Here’s another way you can get in trouble with non-humorous transformative use. Warner Bros. Entertainment, Inc. and J. K. Rowling vs. RDR Books (575 F.Supp.2d 513) is a perfect case. Steve van der Ark was not allowed to legally publish a print copy of the Harry Potter Lexicon, an online encyclopedia of the Harry Potter series that collected and reorganized various facts about people, places, things, and concepts in the novels into a searchable form. The court ruled that van der Ark’s work was not legally protected because it “compiles and repackages Ms. Rowling’s fictional facts derived wholesale from the Harry Potter works without adding any new creativity, commentary, insight, or criticism. Then there’s the case of the Tanya Grotter series. These books were ruled (in the Netherlands) to not constitute fair use of the original material. This was because it used characters, events, and settings obviously and specifically derived from those that were copyrighted by J.K. Rowling, yet it clearly did not parody the original elements. If it had, it would have been protected. (In Russia, however, copyright law does not prohibit its publication, and the Tanya Grotter series has sold over a million copies overall.)

(3.)
But, OOPS! You’re trying to make money by publishing your book. That’s the idea, anyway. What happens then?
This is a very important point, because whether or not a work is commercial has been a very important point in deciding whether or not it can be fair use. But the 1994 case Campbell vs. Acuff-Rose dealt a devastating blow to the idea that it can’t. The profits from 2LiveCrew’s song Oh Pretty Woman certainly did not go to charity. But it fit all the other definitions of parody, so the fact that the motive was profit really had nothing to do with anything. Campbell established that no legal principle prevents a commercial parody from qualifying as fair use. The mere fact that a profit may be made was not found to be meaningful to the question of whether or not the work is considered a legally protected parody.
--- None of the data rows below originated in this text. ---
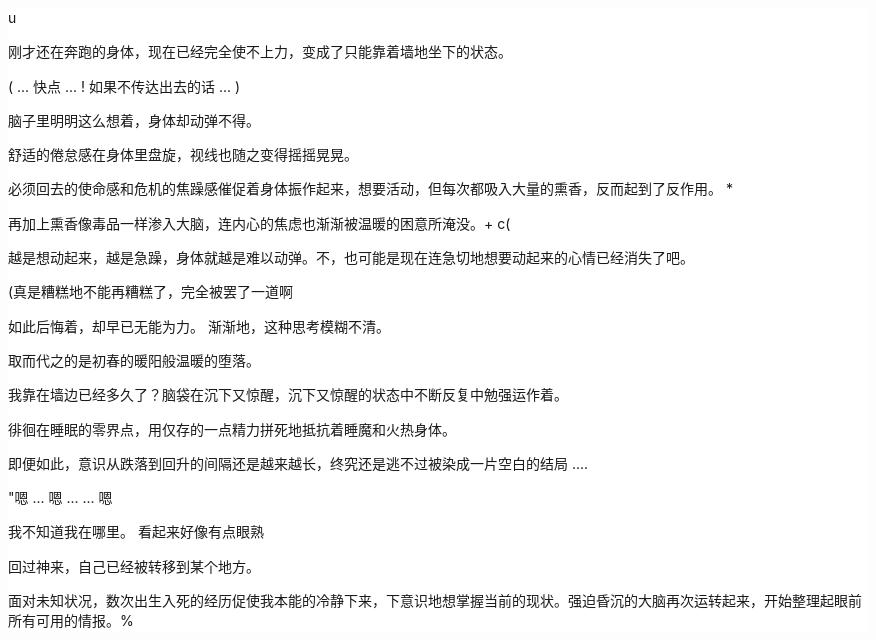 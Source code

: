 u 





刚才还在奔跑的身体，现在已经完全使不上力，变成了只能靠着墙地坐下的状态。





( ... 快点  ... ! 如果不传达出去的话 ... )



脑子里明明这么想着，身体却动弹不得。

舒适的倦怠感在身体里盘旋，视线也随之变得摇摇晃晃。



必须回去的使命感和危机的焦躁感催促着身体振作起来，想要活动，但每次都吸入大量的熏香，反而起到了反作用。 *





再加上熏香像毒品一样渗入大脑，连内心的焦虑也渐渐被温暖的困意所淹没。+ c(



越是想动起来，越是急躁，身体就越是难以动弹。不，也可能是现在连急切地想要动起来的心情已经消失了吧。





(真是糟糕地不能再糟糕了，完全被罢了一道啊



如此后悔着，却早已无能为力。 渐渐地，这种思考模糊不清。

取而代之的是初春的暖阳般温暖的堕落。





我靠在墙边已经多久了？脑袋在沉下又惊醒，沉下又惊醒的状态中不断反复中勉强运作着。





徘徊在睡眠的零界点，用仅存的一点精力拼死地抵抗着睡魔和火热身体。





即便如此，意识从跌落到回升的间隔还是越来越长，终究还是逃不过被染成一片空白的结局 ....



 "嗯  ... 嗯 ...  ... 嗯



我不知道我在哪里。 看起来好像有点眼熟



回过神来，自己已经被转移到某个地方。



面对未知状况，数次出生入死的经历促使我本能的冷静下来，下意识地想掌握当前的现状。强迫昏沉的大脑再次运转起来，开始整理起眼前所有可用的情报。%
Think about it. If the profit argument really was valid, then there could never have been a Mad Magazine, a Saturday Night Live, a Daily Show, a Colbert Report, or a 2nd City. No comedian could ever tell jokes about copyrighted material unless they did it for free. This argument really annoys me, as y’all might be able to tell. Basically, transformative works which really do fit the legal definition advertise and promote the original work anyway, so everyone’s making more money.

3 thoughts on “Fun Facts About Copyright Law”

  1. Don’t forget to learn from EL James’ mistakes – the copyright in the Fifty Shades series all clearly state:

    ‘The author published an earlier serialised version of this story online with different characters as Master of the Universe under the pseudonym Snowqueen’s Icedragon’

    The lesson? Pick a better screen name.